この回路、管球式パワーアンプ全てに搭載されているそうで、真空管パワーアンプの殆どの回路では真空管からの4000Ωの信号を出力トランスに入力しこれをトランス内にて4~16Ωの通常の信号へと変換します。
この方法ですと、出力トランスに大きな負担がかかり、電気的な信号ロスはかなり大きなものとなります。周波数帯域は狭くなり(~1.5kHz程度)、歪みを伴う音になりがちです。
マッキントッシュのユニティカップルド回路ではトランスへの入力を980Ω(より低いインピーダンス)で行なうことが可能になります。
この方法ですと、出力トランスへの負担は減り、信号ロスも少なくなります。周波数帯域はより広く(6kHz以上)、可聴周波数帯域での歪みは殆どなくなります。
コントラバス:GARY KARR:Aranjuez
ホール感を伴った伸びのあるコントラバスの音が部屋全体に響きわたり聴く者を引き込む。重低音も十分でスケールの大きい演奏を聴かせる。
ギター:LAGE LUND TRIO+1:スターダスト
ウオームで響きが美しいギターの旋律が印象的である。サックスとギターのアンサンブルが秀逸。

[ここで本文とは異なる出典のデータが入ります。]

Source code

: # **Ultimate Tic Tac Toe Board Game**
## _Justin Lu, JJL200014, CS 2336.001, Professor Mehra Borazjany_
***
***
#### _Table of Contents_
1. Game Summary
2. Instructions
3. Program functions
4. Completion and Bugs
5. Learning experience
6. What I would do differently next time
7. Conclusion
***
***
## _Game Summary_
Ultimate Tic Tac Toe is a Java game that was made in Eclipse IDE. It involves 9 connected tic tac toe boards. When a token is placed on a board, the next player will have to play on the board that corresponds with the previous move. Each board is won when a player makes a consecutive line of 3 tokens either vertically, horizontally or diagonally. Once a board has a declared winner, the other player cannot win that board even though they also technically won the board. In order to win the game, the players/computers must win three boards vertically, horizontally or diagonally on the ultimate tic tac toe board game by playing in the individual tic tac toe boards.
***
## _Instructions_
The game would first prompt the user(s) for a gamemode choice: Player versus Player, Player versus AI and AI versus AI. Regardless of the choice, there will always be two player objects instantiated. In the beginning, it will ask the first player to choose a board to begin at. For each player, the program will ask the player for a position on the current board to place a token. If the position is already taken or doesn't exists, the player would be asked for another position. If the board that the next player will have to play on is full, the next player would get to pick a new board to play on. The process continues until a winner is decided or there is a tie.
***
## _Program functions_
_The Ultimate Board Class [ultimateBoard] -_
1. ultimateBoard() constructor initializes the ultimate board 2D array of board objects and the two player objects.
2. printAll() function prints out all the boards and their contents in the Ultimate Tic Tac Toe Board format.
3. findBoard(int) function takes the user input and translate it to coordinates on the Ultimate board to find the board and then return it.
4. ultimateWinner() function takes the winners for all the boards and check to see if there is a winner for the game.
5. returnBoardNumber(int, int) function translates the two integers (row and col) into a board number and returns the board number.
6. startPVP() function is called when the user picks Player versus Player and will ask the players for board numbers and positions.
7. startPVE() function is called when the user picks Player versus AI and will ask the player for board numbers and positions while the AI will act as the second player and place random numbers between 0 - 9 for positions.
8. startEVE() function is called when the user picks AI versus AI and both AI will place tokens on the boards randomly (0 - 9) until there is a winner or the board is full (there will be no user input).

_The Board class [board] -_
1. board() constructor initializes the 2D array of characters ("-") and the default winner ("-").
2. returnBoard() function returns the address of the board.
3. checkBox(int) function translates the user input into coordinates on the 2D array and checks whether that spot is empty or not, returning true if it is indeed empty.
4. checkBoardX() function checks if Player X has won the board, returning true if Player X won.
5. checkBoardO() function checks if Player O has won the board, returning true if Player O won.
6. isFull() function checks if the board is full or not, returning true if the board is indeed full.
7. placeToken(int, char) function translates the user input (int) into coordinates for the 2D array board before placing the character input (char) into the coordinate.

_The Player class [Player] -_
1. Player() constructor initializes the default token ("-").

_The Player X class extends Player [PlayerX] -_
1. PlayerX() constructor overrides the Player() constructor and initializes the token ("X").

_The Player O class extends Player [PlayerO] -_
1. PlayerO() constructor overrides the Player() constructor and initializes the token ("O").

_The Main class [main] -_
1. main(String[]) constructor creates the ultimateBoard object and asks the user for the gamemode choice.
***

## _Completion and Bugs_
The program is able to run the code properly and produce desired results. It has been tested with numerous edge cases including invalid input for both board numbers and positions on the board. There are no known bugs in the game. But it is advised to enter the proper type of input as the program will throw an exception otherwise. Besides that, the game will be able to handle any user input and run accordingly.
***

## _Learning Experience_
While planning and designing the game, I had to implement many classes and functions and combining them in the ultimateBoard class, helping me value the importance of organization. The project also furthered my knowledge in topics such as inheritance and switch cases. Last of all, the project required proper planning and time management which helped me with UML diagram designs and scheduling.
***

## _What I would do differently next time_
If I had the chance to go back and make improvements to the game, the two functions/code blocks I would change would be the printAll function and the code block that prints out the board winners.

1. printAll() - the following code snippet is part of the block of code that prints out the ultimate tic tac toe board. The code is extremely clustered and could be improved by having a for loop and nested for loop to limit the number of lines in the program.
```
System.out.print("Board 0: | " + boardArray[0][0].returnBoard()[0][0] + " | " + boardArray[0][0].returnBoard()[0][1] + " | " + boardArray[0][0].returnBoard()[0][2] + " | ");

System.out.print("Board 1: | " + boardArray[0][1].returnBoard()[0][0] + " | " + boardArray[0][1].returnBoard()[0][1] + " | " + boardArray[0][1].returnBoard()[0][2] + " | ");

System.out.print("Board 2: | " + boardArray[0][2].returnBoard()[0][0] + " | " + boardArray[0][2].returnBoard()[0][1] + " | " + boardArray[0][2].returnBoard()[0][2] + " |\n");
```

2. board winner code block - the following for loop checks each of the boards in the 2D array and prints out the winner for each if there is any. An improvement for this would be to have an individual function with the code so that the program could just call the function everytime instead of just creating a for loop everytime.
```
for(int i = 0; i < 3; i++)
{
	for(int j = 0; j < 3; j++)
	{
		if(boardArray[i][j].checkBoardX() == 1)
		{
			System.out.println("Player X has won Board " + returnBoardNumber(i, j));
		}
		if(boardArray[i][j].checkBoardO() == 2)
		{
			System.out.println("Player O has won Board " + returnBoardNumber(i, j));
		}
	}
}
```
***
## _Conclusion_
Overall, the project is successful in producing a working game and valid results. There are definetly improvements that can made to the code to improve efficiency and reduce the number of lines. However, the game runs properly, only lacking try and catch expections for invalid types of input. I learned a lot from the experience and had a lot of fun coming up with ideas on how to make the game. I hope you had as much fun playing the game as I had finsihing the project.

ジャズ:オスカーピーターソン:Quiet Night of Quiet Stars
コロコロと転がるようなピアノが実に軽快で、量感タップリのウッドベースと共にご機嫌な演奏を展開。
ピアノ:HANK JONES:NICA'S DREAM
リズミカルかつスリリングな演奏である。パカーションの歯切れの良さが抜群な熱気溢れる演奏を楽しんだ。
女性ボーカル:The Count Basie Orchestra:Travelin' Light
ビッグバンドを背景に強烈なビブラートが特徴のボーカルが浮かび上がる。全体の広がり感が素晴らしい。
バイオリン:Hilary hahn:PAGANINI
切れ味バツグンのバイオリンが適度な艶と共に展開され、聴く者を引き込んでゆく。奏者の情熱が伝わってくるようだ。
ここで60周年記念モデルの一体型オーディオセットMXA60の紹介。
真空管のプリ部を持つCD,チュナー搭載の高級オーディオセット。
その顔はまさにマッキンである。
再度C22の試聴へ戻る。
POPS:BEATLES:YESTERDAY
古い録音だがライブ録りの生々しさが凄い。まさに目の前で演奏しているかのようだ。
トランペット:Miroslav Kejmar:陶芸家の家
重厚かつヌケのよいトランペットが壮大に広がる野原のように展開、聴く者をゆったりと包む。
総評:往年の名機の再来である濃厚かつ壮大な音は、非常に魅力的であり現代的な音とは別物である。まさしくそれはマッキントッシュの世界である。